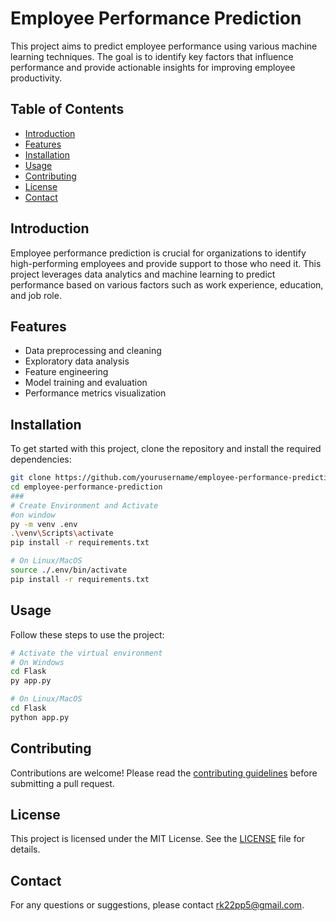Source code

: # Employee Performance Prediction

This project aims to predict employee performance using various machine learning techniques. The goal is to identify key factors that influence performance and provide actionable insights for improving employee productivity.

## Table of Contents

- [Introduction](#introduction)
- [Features](#features)
- [Installation](#installation)
- [Usage](#usage)
- [Contributing](#contributing)
- [License](#license)
- [Contact](#contact)

## Introduction

Employee performance prediction is crucial for organizations to identify high-performing employees and provide support to those who need it. This project leverages data analytics and machine learning to predict performance based on various factors such as work experience, education, and job role.

## Features

- Data preprocessing and cleaning
- Exploratory data analysis
- Feature engineering
- Model training and evaluation
- Performance metrics visualization

## Installation

To get started with this project, clone the repository and install the required dependencies:

```bash
git clone https://github.com/yourusername/employee-performance-prediction.git
cd employee-performance-prediction
###
# Create Environment and Activate
#on window
py -m venv .env
.\venv\Scripts\activate
pip install -r requirements.txt

# On Linux/MacOS
source ./.env/bin/activate
pip install -r requirements.txt
```

## Usage

Follow these steps to use the project:

```bash
# Activate the virtual environment
# On Windows
cd Flask
py app.py

# On Linux/MacOS
cd Flask
python app.py


```

## Contributing

Contributions are welcome! Please read the [contributing guidelines](CONTRIBUTING.md) before submitting a pull request.

## License

This project is licensed under the MIT License. See the [LICENSE](LICENSE) file for details.

## Contact

For any questions or suggestions, please contact [rk22pp5@gmail.com](mailto:rk22pp5@gmail.com).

### [REQUIRED ACTION]
Pictures stay out; output the lines from the top of the listing above through the line containing "- [Introduction](#introduction)", exactly as they stand.

### [WRITTEN SOLUTION]
Source code

: # Employee Performance Prediction

This project aims to predict employee performance using various machine learning techniques. The goal is to identify key factors that influence performance and provide actionable insights for improving employee productivity.

## Table of Contents

- [Introduction](#introduction)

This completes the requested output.